(Data under study Opens)
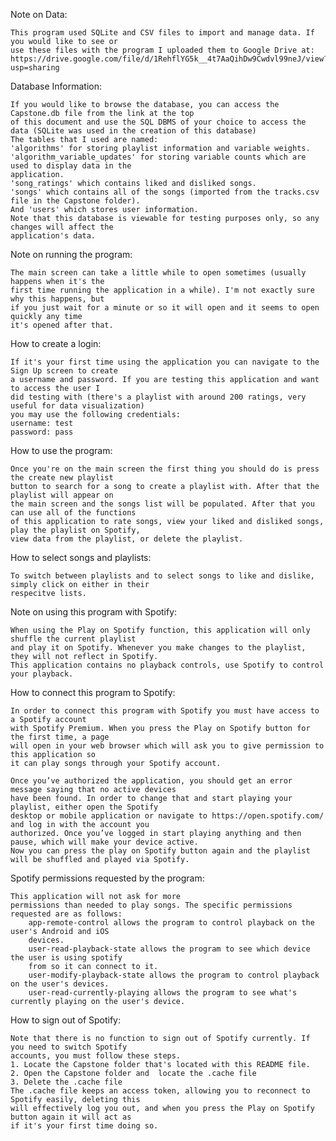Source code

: Note on Data:

	This program used SQLite and CSV files to import and manage data. If you would like to see or
	use these files with the program I uploaded them to Google Drive at:
	https://drive.google.com/file/d/1RehflYG5k__4t7AaQihDw9Cwdvl99neJ/view?usp=sharing

Database Information:

	If you would like to browse the database, you can access the Capstone.db file from the link at the top 
	of this document and use the SQL DBMS of your choice to access the data (SQLite was used in the creation of this database)
	The tables that I used are named: 
	'algorithms' for storing playlist information and variable weights. 
	'algorithm_variable_updates' for storing variable counts which are used to display data in the 
	application. 
	'song_ratings' which contains liked and disliked songs. 
	'songs' which contains all of the songs (imported from the tracks.csv file in the Capstone folder). 
	And 'users' which stores user information. 
	Note that this database is viewable for testing purposes only, so any changes will affect the 
	application's data.

Note on running the program:

	The main screen can take a little while to open sometimes (usually happens when it's the
	first time running the application in a while). I'm not exactly sure why this happens, but
	if you just wait for a minute or so it will open and it seems to open quickly any time
	it's opened after that.

How to create a login:

	If it's your first time using the application you can navigate to the Sign Up screen to create
	a username and password. If you are testing this application and want to access the user I
	did testing with (there's a playlist with around 200 ratings, very useful for data visualization)
	you may use the following credentials:
	username: test
	password: pass

How to use the program:

	Once you're on the main screen the first thing you should do is press the create new playlist 
	button to search for a song to create a playlist with. After that the playlist will appear on
	the main screen and the songs list will be populated. After that you can use all of the functions
	of this application to rate songs, view your liked and disliked songs, play the playlist on Spotify,
	view data from the playlist, or delete the playlist.

How to select songs and playlists:

	To switch between playlists and to select songs to like and dislike, simply click on either in their
	respecitve lists.

Note on using this program with Spotify:

	When using the Play on Spotify function, this application will only shuffle the current playlist
	and play it on Spotify. Whenever you make changes to the playlist, they will not reflect in Spotify.
	This application contains no playback controls, use Spotify to control your playback.

How to connect this program to Spotify:

	In order to connect this program with Spotify you must have access to a Spotify account 
	with Spotify Premium. When you press the Play on Spotify button for the first time, a page 
	will open in your web browser which will ask you to give permission to this application so 
	it can play songs through your Spotify account. 

	Once you’ve authorized the application, you should get an error message saying that no active devices 
	have been found. In order to change that and start playing your playlist, either open the Spotify 
	desktop or mobile application or navigate to https://open.spotify.com/ and log in with the account you 
	authorized. Once you’ve logged in start playing anything and then pause, which will make your device active. 
	Now you can press the play on Spotify button again and the playlist will be shuffled and played via Spotify.

Spotify permissions requested by the program:

	This application will not ask for more 
	permissions than needed to play songs. The specific permissions requested are as follows:
		app-remote-control allows the program to control playback on the user's Android and iOS 
		devices.
		user-read-playback-state allows the program to see which device the user is using spotify 
		from so it can connect to it.
		user-modify-playback-state allows the program to control playback on the user's devices.
		user-read-currently-playing allows the program to see what's currently playing on the user's device.

How to sign out of Spotify:

	Note that there is no function to sign out of Spotify currently. If you need to switch Spotify
	accounts, you must follow these steps.
	1. Locate the Capstone folder that's located with this README file.
	2. Open the Capstone folder and  locate the .cache file
	3. Delete the .cache file
	The .cache file keeps an access token, allowing you to reconnect to Spotify easily, deleting this 
	will effectively log you out, and when you press the Play on Spotify button again it will act as 
	if it's your first time doing so.
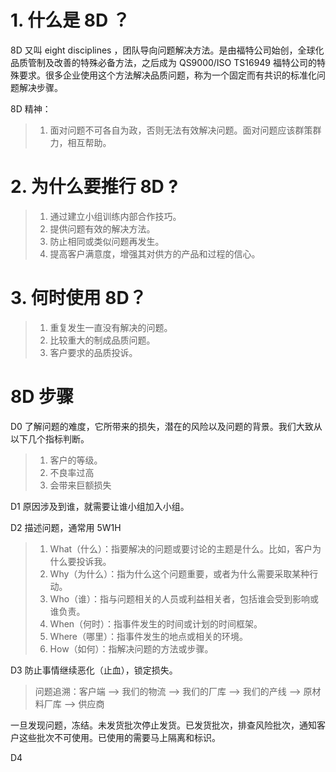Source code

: # 1. 什么是 8D ？

8D 又叫 eight disciplines ，团队导向问题解决方法。是由福特公司始创，全球化品质管制及改善的特殊必备方法，之后成为 QS9000/ISO TS16949 福特公司的特殊要求。很多企业使用这个方法解决品质问题，称为一个固定而有共识的标准化问题解决步骤。

8D 精神：
> 1. 面对问题不可各自为政，否则无法有效解决问题。面对问题应该群策群力，相互帮助。

# 2. 为什么要推行 8D ?
> 1. 通过建立小组训练内部合作技巧。
> 2. 提供问题有效的解决方法。
> 3. 防止相同或类似问题再发生。
> 4. 提高客户满意度，增强其对供方的产品和过程的信心。

# 3. 何时使用 8D？
> 1. 重复发生一直没有解决的问题。
> 2. 比较重大的制成品质问题。
> 3. 客户要求的品质投诉。

# 8D 步骤
D0 了解问题的难度，它所带来的损失，潜在的风险以及问题的背景。我们大致从以下几个指标判断。
> 1. 客户的等级。
> 2. 不良率过高
> 3. 会带来巨额损失

D1 原因涉及到谁，就需要让谁小组加入小组。

D2 描述问题，通常用 5W1H
> 1. What（什么）：指要解决的问题或要讨论的主题是什么。比如，客户为什么要投诉我。
> 2. Why（为什么）：指为什么这个问题重要，或者为什么需要采取某种行动。
> 3. Who（谁）：指与问题相关的人员或利益相关者，包括谁会受到影响或谁负责。
> 4. When（何时）：指事件发生的时间或计划的时间框架。
> 5. Where（哪里）：指事件发生的地点或相关的环境。
> 6. How（如何）：指解决问题的方法或步骤。

D3 防止事情继续恶化（止血），锁定损失。
> 问题追溯：客户端 --> 我们的物流 --> 我们的厂库 --> 我们的产线 --> 原材料厂库 --> 供应商

一旦发现问题，冻结。未发货批次停止发货。已发货批次，排查风险批次，通知客户这些批次不可使用。已使用的需要马上隔离和标识。

D4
(Data under study Closes)
* Task requirements
Where a picture appears, omit it, and otherwise retype the material exactly.

* Expected output
Source code

: Note on Data:

	This program used SQLite and CSV files to import and manage data. If you would like to see or
	use these files with the program I uploaded them to Google Drive at:
	https://drive.google.com/file/d/1RehflYG5k__4t7AaQihDw9Cwdvl99neJ/view?usp=sharing

Database Information:

	If you would like to browse the database, you can access the Capstone.db file from the link at the top 
	of this document and use the SQL DBMS of your choice to access the data (SQLite was used in the creation of this database)
	The tables that I used are named: 
	'algorithms' for storing playlist information and variable weights. 
	'algorithm_variable_updates' for storing variable counts which are used to display data in the 
	application. 
	'song_ratings' which contains liked and disliked songs. 
	'songs' which contains all of the songs (imported from the tracks.csv file in the Capstone folder). 
	And 'users' which stores user information. 
	Note that this database is viewable for testing purposes only, so any changes will affect the 
	application's data.

Note on running the program:

	The main screen can take a little while to open sometimes (usually happens when it's the
	first time running the application in a while). I'm not exactly sure why this happens, but
	if you just wait for a minute or so it will open and it seems to open quickly any time
	it's opened after that.

How to create a login:

	If it's your first time using the application you can navigate to the Sign Up screen to create
	a username and password. If you are testing this application and want to access the user I
	did testing with (there's a playlist with around 200 ratings, very useful for data visualization)
	you may use the following credentials:
	username: test
	password: pass

How to use the program:

	Once you're on the main screen the first thing you should do is press the create new playlist 
	button to search for a song to create a playlist with. After that the playlist will appear on
	the main screen and the songs list will be populated. After that you can use all of the functions
	of this application to rate songs, view your liked and disliked songs, play the playlist on Spotify,
	view data from the playlist, or delete the playlist.

How to select songs and playlists:

	To switch between playlists and to select songs to like and dislike, simply click on either in their
	respecitve lists.

Note on using this program with Spotify:

	When using the Play on Spotify function, this application will only shuffle the current playlist
	and play it on Spotify. Whenever you make changes to the playlist, they will not reflect in Spotify.
	This application contains no playback controls, use Spotify to control your playback.

How to connect this program to Spotify:

	In order to connect this program with Spotify you must have access to a Spotify account 
	with Spotify Premium. When you press the Play on Spotify button for the first time, a page 
	will open in your web browser which will ask you to give permission to this application so 
	it can play songs through your Spotify account. 

	Once you’ve authorized the application, you should get an error message saying that no active devices 
	have been found. In order to change that and start playing your playlist, either open the Spotify 
	desktop or mobile application or navigate to https://open.spotify.com/ and log in with the account you 
	authorized. Once you’ve logged in start playing anything and then pause, which will make your device active. 
	Now you can press the play on Spotify button again and the playlist will be shuffled and played via Spotify.

Spotify permissions requested by the program:

	This application will not ask for more 
	permissions than needed to play songs. The specific permissions requested are as follows:
		app-remote-control allows the program to control playback on the user's Android and iOS 
		devices.
		user-read-playback-state allows the program to see which device the user is using spotify 
		from so it can connect to it.
		user-modify-playback-state allows the program to control playback on the user's devices.
		user-read-currently-playing allows the program to see what's currently playing on the user's device.

How to sign out of Spotify:

	Note that there is no function to sign out of Spotify currently. If you need to switch Spotify
	accounts, you must follow these steps.
	1. Locate the Capstone folder that's located with this README file.
	2. Open the Capstone folder and  locate the .cache file
	3. Delete the .cache file
	The .cache file keeps an access token, allowing you to reconnect to Spotify easily, deleting this 
	will effectively log you out, and when you press the Play on Spotify button again it will act as 
	if it's your first time doing so.
Source code

: # 1. 什么是 8D ？

8D 又叫 eight disciplines ，团队导向问题解决方法。是由福特公司始创，全球化品质管制及改善的特殊必备方法，之后成为 QS9000/ISO TS16949 福特公司的特殊要求。很多企业使用这个方法解决品质问题，称为一个固定而有共识的标准化问题解决步骤。

8D 精神：
> 1. 面对问题不可各自为政，否则无法有效解决问题。面对问题应该群策群力，相互帮助。

# 2. 为什么要推行 8D ?
> 1. 通过建立小组训练内部合作技巧。
> 2. 提供问题有效的解决方法。
> 3. 防止相同或类似问题再发生。
> 4. 提高客户满意度，增强其对供方的产品和过程的信心。

# 3. 何时使用 8D？
> 1. 重复发生一直没有解决的问题。
> 2. 比较重大的制成品质问题。
> 3. 客户要求的品质投诉。

# 8D 步骤
D0 了解问题的难度，它所带来的损失，潜在的风险以及问题的背景。我们大致从以下几个指标判断。
> 1. 客户的等级。
> 2. 不良率过高
> 3. 会带来巨额损失

D1 原因涉及到谁，就需要让谁小组加入小组。

D2 描述问题，通常用 5W1H
> 1. What（什么）：指要解决的问题或要讨论的主题是什么。比如，客户为什么要投诉我。
> 2. Why（为什么）：指为什么这个问题重要，或者为什么需要采取某种行动。
> 3. Who（谁）：指与问题相关的人员或利益相关者，包括谁会受到影响或谁负责。
> 4. When（何时）：指事件发生的时间或计划的时间框架。
> 5. Where（哪里）：指事件发生的地点或相关的环境。
> 6. How（如何）：指解决问题的方法或步骤。

D3 防止事情继续恶化（止血），锁定损失。
> 问题追溯：客户端 --> 我们的物流 --> 我们的厂库 --> 我们的产线 --> 原材料厂库 --> 供应商

一旦发现问题，冻结。未发货批次停止发货。已发货批次，排查风险批次，通知客户这些批次不可使用。已使用的需要马上隔离和标识。

D4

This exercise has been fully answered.